• What you need to do:
From the entries below, transcribe exactly the lines between the line holding "to Spectrogram )" and the line holding "# Constraints of Project Workflow", inclusive; skip all other lines.

• Data:
================================
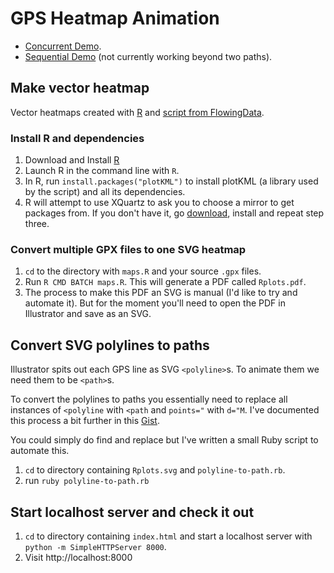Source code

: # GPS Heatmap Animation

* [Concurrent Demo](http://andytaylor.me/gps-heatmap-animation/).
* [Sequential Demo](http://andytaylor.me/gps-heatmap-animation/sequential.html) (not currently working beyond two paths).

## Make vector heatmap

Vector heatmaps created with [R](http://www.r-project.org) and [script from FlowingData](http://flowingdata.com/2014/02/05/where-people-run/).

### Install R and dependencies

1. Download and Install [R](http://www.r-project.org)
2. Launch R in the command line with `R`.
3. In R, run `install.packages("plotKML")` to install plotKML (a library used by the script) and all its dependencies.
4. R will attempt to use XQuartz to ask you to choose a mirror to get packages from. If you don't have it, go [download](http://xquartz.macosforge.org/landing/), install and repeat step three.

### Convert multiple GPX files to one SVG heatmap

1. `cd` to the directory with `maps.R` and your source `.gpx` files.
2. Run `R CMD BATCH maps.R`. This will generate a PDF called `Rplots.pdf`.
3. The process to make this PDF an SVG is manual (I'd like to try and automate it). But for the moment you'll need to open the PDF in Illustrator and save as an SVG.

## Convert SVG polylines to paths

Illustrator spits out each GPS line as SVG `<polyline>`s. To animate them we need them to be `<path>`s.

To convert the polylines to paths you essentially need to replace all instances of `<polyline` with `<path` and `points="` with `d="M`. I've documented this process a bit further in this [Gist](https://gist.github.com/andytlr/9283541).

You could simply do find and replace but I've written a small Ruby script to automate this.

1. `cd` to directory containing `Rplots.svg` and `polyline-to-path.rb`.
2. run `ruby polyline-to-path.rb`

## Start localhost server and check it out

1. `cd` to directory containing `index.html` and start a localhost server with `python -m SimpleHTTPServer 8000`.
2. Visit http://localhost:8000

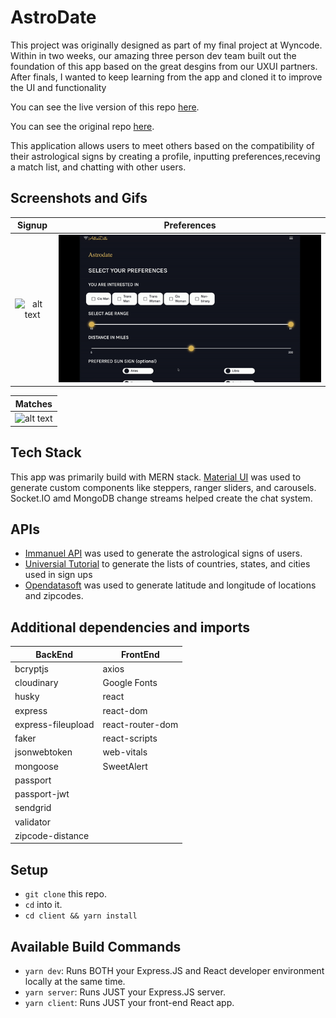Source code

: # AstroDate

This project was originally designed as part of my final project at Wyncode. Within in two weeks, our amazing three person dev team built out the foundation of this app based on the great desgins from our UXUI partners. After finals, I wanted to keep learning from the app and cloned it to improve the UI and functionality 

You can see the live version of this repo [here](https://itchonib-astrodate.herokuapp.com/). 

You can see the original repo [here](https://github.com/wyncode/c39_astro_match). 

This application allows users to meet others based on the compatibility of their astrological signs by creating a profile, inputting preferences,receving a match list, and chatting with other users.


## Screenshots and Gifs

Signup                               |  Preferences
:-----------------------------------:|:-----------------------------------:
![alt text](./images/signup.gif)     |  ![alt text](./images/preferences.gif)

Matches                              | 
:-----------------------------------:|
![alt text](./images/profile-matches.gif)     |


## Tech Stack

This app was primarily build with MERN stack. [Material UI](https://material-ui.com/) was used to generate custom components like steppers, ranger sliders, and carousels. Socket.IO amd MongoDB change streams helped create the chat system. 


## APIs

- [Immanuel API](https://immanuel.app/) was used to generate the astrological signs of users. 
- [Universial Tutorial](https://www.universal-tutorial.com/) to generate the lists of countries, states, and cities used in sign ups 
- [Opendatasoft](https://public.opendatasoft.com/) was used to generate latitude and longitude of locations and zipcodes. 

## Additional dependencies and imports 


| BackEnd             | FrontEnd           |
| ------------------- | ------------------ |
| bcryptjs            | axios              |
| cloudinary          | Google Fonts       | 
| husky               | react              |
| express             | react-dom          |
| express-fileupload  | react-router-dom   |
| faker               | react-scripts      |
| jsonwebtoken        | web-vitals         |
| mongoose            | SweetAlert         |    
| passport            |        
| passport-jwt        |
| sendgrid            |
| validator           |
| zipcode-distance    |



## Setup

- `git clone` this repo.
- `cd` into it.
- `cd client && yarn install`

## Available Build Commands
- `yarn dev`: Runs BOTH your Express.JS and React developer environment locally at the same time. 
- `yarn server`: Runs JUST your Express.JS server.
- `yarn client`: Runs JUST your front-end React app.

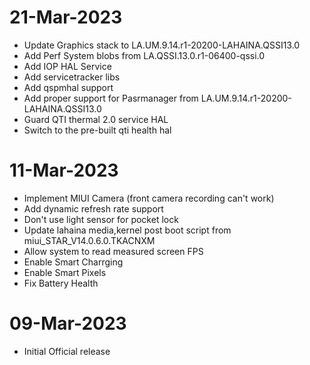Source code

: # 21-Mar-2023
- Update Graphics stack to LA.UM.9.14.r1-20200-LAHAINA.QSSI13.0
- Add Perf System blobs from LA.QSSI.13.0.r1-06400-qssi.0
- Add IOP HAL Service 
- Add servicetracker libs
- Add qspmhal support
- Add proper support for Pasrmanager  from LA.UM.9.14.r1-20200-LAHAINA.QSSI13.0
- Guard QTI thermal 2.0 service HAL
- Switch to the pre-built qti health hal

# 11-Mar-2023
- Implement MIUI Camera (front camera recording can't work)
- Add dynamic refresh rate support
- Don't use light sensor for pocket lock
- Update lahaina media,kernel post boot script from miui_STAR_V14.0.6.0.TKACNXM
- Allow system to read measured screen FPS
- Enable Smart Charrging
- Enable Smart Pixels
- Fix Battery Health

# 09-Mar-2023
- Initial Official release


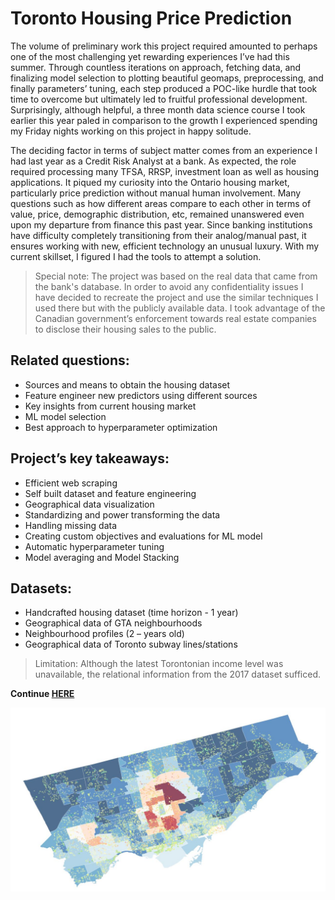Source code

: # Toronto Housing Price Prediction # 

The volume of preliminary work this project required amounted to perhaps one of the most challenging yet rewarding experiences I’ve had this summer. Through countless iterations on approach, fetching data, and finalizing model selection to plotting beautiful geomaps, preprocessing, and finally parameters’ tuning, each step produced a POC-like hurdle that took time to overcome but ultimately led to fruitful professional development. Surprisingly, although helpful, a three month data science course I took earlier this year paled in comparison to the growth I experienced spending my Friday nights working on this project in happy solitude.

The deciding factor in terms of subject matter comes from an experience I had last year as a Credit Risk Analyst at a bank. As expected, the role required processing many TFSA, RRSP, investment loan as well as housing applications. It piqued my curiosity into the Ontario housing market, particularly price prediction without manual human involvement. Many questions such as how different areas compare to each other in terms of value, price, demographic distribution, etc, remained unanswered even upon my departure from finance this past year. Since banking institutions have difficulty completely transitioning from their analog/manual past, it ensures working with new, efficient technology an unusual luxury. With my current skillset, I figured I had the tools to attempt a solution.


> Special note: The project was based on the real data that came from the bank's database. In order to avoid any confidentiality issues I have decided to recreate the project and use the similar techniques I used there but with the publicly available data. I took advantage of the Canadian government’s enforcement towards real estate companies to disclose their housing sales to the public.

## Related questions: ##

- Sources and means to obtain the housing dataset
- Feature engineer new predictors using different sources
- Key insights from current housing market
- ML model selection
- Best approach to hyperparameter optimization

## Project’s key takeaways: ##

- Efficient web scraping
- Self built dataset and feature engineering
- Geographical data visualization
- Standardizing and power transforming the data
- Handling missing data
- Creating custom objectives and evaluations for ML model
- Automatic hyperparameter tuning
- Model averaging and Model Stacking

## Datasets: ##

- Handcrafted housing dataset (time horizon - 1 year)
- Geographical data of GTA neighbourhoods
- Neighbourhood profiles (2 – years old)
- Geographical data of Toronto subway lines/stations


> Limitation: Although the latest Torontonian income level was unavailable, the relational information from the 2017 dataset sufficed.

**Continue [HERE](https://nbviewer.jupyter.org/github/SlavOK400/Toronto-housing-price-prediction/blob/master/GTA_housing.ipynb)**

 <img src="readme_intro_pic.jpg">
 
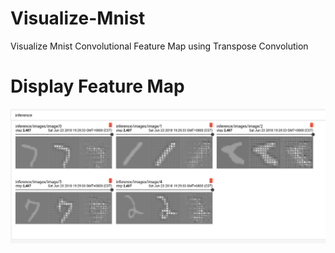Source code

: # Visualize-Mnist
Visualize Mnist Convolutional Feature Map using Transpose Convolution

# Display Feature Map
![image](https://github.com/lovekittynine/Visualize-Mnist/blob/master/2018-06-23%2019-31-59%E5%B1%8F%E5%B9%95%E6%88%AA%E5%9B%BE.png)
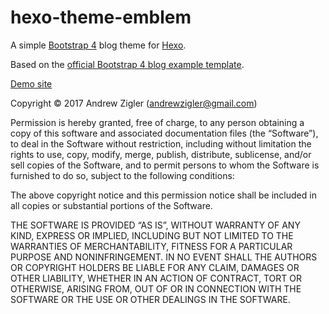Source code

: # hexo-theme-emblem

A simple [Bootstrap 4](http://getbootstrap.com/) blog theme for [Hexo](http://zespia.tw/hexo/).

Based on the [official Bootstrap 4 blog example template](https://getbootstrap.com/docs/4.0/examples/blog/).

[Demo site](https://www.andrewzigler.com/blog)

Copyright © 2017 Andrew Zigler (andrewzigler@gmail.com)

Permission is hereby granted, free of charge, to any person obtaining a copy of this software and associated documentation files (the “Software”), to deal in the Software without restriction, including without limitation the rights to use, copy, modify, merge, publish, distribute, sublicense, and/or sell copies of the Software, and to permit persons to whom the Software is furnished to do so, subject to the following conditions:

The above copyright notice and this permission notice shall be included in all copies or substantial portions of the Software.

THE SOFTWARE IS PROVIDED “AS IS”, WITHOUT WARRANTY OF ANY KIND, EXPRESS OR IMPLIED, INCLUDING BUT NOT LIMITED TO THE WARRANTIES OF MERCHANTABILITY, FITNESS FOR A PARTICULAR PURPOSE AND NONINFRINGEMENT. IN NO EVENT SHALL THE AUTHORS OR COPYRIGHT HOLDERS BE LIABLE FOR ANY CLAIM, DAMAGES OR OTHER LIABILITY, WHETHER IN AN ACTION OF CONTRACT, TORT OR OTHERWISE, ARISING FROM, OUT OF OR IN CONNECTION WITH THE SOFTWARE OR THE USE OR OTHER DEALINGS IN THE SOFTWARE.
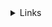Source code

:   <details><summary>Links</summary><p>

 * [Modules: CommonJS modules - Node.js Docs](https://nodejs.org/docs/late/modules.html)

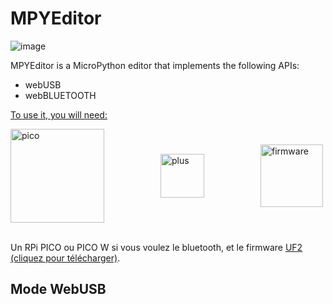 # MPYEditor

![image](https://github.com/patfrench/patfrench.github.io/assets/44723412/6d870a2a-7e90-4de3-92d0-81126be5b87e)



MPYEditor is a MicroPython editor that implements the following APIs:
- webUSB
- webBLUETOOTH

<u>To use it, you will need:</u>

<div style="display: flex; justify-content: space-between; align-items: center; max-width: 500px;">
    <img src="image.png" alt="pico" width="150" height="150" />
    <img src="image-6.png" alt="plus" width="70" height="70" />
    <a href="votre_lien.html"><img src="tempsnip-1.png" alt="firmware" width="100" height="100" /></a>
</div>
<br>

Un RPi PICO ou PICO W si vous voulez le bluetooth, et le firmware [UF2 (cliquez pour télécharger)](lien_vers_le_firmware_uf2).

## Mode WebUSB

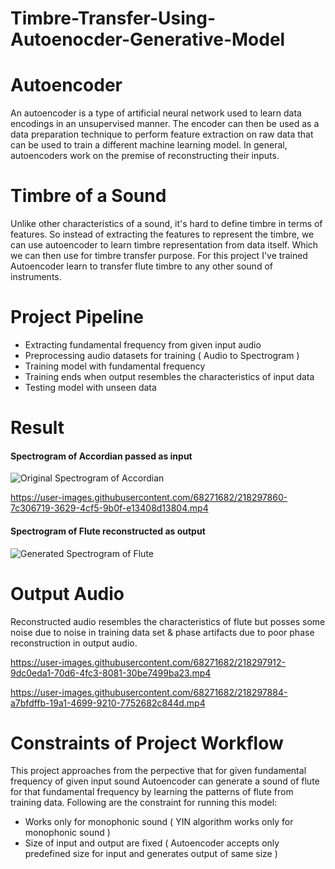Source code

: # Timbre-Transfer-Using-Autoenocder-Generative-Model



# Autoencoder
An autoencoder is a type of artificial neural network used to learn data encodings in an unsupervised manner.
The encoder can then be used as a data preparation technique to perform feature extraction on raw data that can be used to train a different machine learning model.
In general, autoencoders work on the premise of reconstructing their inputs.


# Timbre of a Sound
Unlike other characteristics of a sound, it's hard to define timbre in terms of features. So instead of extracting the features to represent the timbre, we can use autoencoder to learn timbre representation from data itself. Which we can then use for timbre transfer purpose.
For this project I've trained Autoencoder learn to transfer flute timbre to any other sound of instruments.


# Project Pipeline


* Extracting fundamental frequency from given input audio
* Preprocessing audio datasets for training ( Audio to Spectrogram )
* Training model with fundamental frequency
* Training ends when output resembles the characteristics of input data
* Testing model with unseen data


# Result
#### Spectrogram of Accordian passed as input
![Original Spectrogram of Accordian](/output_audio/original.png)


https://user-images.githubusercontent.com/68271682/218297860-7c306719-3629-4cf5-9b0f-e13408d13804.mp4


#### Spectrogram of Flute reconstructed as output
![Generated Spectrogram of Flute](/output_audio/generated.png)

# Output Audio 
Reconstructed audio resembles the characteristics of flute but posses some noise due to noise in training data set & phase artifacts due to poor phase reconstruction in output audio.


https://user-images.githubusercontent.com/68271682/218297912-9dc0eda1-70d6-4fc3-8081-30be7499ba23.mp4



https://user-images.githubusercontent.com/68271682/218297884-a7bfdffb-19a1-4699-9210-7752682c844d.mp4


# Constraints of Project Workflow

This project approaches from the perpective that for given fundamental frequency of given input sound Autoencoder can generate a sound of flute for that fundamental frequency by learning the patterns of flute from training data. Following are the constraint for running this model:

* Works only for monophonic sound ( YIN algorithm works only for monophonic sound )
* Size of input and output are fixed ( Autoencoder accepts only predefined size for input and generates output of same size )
================================
• Result of the exercise:
* Preprocessing audio datasets for training ( Audio to Spectrogram )
* Training model with fundamental frequency
* Training ends when output resembles the characteristics of input data
* Testing model with unseen data


# Result
#### Spectrogram of Accordian passed as input
![Original Spectrogram of Accordian](/output_audio/original.png)


https://user-images.githubusercontent.com/68271682/218297860-7c306719-3629-4cf5-9b0f-e13408d13804.mp4


#### Spectrogram of Flute reconstructed as output
![Generated Spectrogram of Flute](/output_audio/generated.png)

# Output Audio 
Reconstructed audio resembles the characteristics of flute but posses some noise due to noise in training data set & phase artifacts due to poor phase reconstruction in output audio.


https://user-images.githubusercontent.com/68271682/218297912-9dc0eda1-70d6-4fc3-8081-30be7499ba23.mp4



https://user-images.githubusercontent.com/68271682/218297884-a7bfdffb-19a1-4699-9210-7752682c844d.mp4


# Constraints of Project Workflow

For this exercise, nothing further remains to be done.